The big profits will come from combining the OS with strong
application images. The first big test of that idea, will come next
month when we release our SN-2100 series DNS appliance. The appliance
provides all of the capabilities of competing commerical DNS
appliances such as those from Blue Cat Networks and Infoblox. These
companies charge quite a bit for these appliances, between AppOS and
our build system, we can cost effectively offer the same solutions to
customers for a lot less. I think our biggest advantage will be that
we are selling kits that allow customers to upgrade their existing
servers to appliances that match our SN-2100 series DNS appliance.
Many companies like DNS appliances, but they cannot justify the costs,
we’ve reduced the costs signficantly, and allow them to continue to
use their existing servers, with the same cost saving benefits of the
appliance. Now, if we do this in a couple of more areas, I think we
have the potential to win big.

6. I see a port for 64bit platforms and for the embedded systems. What stage the PowerPC port is in?

John Buswell: The PowerPC port is still in early stages. AppOS is based upon the
principle of an open appliance, built from commodity hardware that you
can upgrade and redeploy. PowerPC is still pretty much Apple or IBM
equipment, there are a couple of independent vendors, but not that
many. We did conduct tests of several different appliance images using
a modified Ubuntu PPC Live CD and an iMac G5. A comparable Opteron
system was yielding much better performance results when we threw
simulated production traffic at them in our lab. I’m sure it was more
a result of the PPC solution being under optimized, but if you look at
a price/performance comparison, the AMD stuff is always going to win.

7. Back in the day you were involved with iMacLinux, Nortel and MandrakeSoft. What kind of experience these projects have given you?

John Buswell: MandrakeSoft was a great experience, I got a chance to work with Jean
Loup Gailly, who was CTO of MandrakeSoft when I worked there, along
with some great developers.

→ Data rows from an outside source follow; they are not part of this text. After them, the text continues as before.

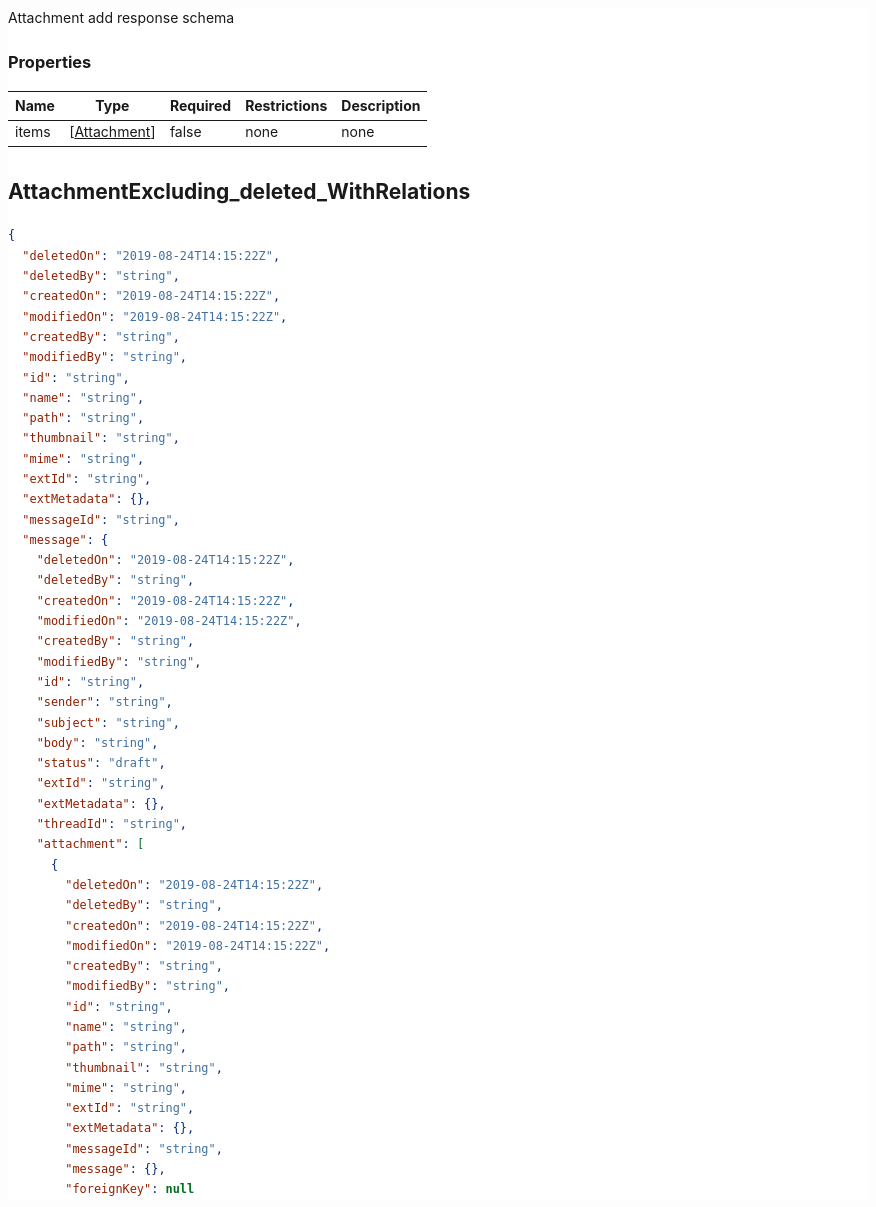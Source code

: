Attachment add response schema

### Properties

|Name|Type|Required|Restrictions|Description|
|---|---|---|---|---|
|items|[[Attachment](#schemaattachment)]|false|none|none|

<h2 id="tocS_AttachmentExcluding_deleted_WithRelations">AttachmentExcluding_deleted_WithRelations</h2>

<a id="schemaattachmentexcluding_deleted_withrelations"></a>
<a id="schema_AttachmentExcluding_deleted_WithRelations"></a>
<a id="tocSattachmentexcluding_deleted_withrelations"></a>
<a id="tocsattachmentexcluding_deleted_withrelations"></a>

```json
{
  "deletedOn": "2019-08-24T14:15:22Z",
  "deletedBy": "string",
  "createdOn": "2019-08-24T14:15:22Z",
  "modifiedOn": "2019-08-24T14:15:22Z",
  "createdBy": "string",
  "modifiedBy": "string",
  "id": "string",
  "name": "string",
  "path": "string",
  "thumbnail": "string",
  "mime": "string",
  "extId": "string",
  "extMetadata": {},
  "messageId": "string",
  "message": {
    "deletedOn": "2019-08-24T14:15:22Z",
    "deletedBy": "string",
    "createdOn": "2019-08-24T14:15:22Z",
    "modifiedOn": "2019-08-24T14:15:22Z",
    "createdBy": "string",
    "modifiedBy": "string",
    "id": "string",
    "sender": "string",
    "subject": "string",
    "body": "string",
    "status": "draft",
    "extId": "string",
    "extMetadata": {},
    "threadId": "string",
    "attachment": [
      {
        "deletedOn": "2019-08-24T14:15:22Z",
        "deletedBy": "string",
        "createdOn": "2019-08-24T14:15:22Z",
        "modifiedOn": "2019-08-24T14:15:22Z",
        "createdBy": "string",
        "modifiedBy": "string",
        "id": "string",
        "name": "string",
        "path": "string",
        "thumbnail": "string",
        "mime": "string",
        "extId": "string",
        "extMetadata": {},
        "messageId": "string",
        "message": {},
        "foreignKey": null
```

I’m really glad to see things are taking
off for them, with the recent merger, and their continued growth.
iMacLinux was an interesting deal, it came out of nothing, more a
result of me getting tired of sending the same email out back in 1998
on getting LinuxPPC to work on the original iMac. iMacLinux we did
manage to survive a couple of slashdottings, and we learned really
fast that people like to take information a lot faster than they like
to contribute it. I would like to bring iMacLinux back, however, it
looks like a couple of sites have emerged to replace it, which is
great. iMacLinux really isn’t something thats profitable, however it
did help a lot of people out, so it was a good deal.

Nortel is a great company, with a lot of very very smart people. The
most important thing I have learned from working at Nortel, has
probably been what to expect from larger customers, like Fortune
500s, Financial Institutions and so on. Sustaining engineering is a
faced paced environment, you’re working on many business critical
issues, often requiring quick resolution. You definately learn to
think on your feet, and fast. The nice thing about sustaining
engineering, is that its always interesting. You’re always working on
multiple issues, often covering completely different features of the
product. You never get bored, and typically never have the time to get
bored.

8. What do you expect to come out of the launch?

John Buswell: Well, we’ve had LIMBS working in production for over a year now,
and we felt it was about time, that we got some feedback on the
concept and shared it with the rest of the world. We’re hoping that
it’ll start some people thinking, and hopefully lead to some
innovative changes in the server world. A lot of Linux companies have
been focusing on the Desktop a little too much. Obviously, we’re
hoping to grow our partner program dramatically, and sell some more
AppOS based appliances over the coming weeks.